Marks & Spencer (fondly known as M&S) is as British as a cup of tea, as old as my knees feel, a place of comfort for women of a certain age who know what they like and like what they know. Some might say it’s dependably dull or, as my 72-year-old mother would say, perfectly British.
[Britain’s Marks & Spencer, trading since 1884 — the same year construction began on the Statue of Liberty.]
M&S is also the UK market leader in bras and knickers. If you don’t buy your underwear from M&S, you are a woman of poor standing in my mother’s eyes. And when my own daughters needed their first bras, where else would instinct lead us than Marks & Spencer?
However, in the Age of Madness that we are currently enduring, not even this British stalwart is safe from the squid-like tentacles of Black Lives Matter. After a century and a half of being as reliable as a Ford pickup, the red mist has descended and Marks & Spencer has just launched a range of underwear inspired by — you guessed it — George Floyd.
And here it is for your viewing pleasure:
M&S director of lingerie Laura Charles said:
“The global conversation on racial inequality, following the horrific death of George Floyd, spurred us to go faster in creating a better, more inclusive range. . . .From the product offer to the names, to the marketing, we’ve worked hand in hand with our colleague Culture & Heritage network to deliver a campaign we’re proud of and an underwear range that provides more colors, more sizes and more choice so that all of our customers have the freedom to complement or contrast with their individual skin tone in a way that suits their own personal style.”
Well, isn’t that just lovely? Because of the death of George Floyd, we now have bras and panties in colors that avoid words like tobacco and tan and sound altogether more jazzy: Opaline, Rich Amber, Rose Quartz and Topaz.
I think you can agree ladies (and gentlemen) that NOTHING says progressive feminism more than celebrating the life of a drug-addled criminal who held a gun to a pregnant woman’s belly with a range of brown panties. (There is a joke there that even I am not going to make.)

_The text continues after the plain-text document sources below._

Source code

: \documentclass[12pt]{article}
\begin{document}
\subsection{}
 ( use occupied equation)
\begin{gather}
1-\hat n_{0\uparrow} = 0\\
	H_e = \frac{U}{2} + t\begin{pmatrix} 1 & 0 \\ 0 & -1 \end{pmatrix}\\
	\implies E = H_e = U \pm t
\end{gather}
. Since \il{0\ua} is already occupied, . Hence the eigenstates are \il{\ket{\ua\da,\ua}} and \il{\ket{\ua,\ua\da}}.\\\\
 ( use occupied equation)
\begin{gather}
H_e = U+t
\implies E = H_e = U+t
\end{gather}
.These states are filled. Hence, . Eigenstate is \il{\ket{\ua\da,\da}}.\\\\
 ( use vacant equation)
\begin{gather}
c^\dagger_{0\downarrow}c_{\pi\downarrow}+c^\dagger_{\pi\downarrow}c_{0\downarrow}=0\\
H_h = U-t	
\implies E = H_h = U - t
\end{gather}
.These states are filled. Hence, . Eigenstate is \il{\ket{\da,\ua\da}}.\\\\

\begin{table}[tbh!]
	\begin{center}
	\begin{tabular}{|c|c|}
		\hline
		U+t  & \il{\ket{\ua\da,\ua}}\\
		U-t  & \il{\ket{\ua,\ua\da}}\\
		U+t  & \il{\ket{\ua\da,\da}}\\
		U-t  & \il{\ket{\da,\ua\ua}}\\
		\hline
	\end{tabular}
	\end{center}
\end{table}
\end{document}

Who wouldn’t want to have their lady bits cradled by panties inspired by the George Floyd narrative? Of course we could NEVER let the tragedy of a death be a tragedy without having to hook onto it some moronic marketing campaign to bolster the leftist agenda and appeal to the PC crowd.
Even the wide-eyed youth who call themselves ‘dangerous’ can see through this tawdry nonsense:
I am not saying that the ladies in the ads don’t look like they are having a great time posing in their panties for the camera. I am not saying that they don’t look great (although, frankly, in some of the cases, I don’t think we need to worry about any of them blowing over in a breeze, and I do think type II diabetes should be a concern).
Overall, I think it’s high time we stop yielding to the utter insanity we live in, to stop massaging the needy egos of the victim mafia and to allow something, maybe just one thing, to be defiantly, proudly British.
Conforming to the endless need to kneel, wave a pride flag or celebrate trans-awareness day and dress male store mannequins as women has grown very tedious, very fast.
Some days I almost miss things being dependably dull.
This is not just political correctness.
This is Marks & Spencer political correctness.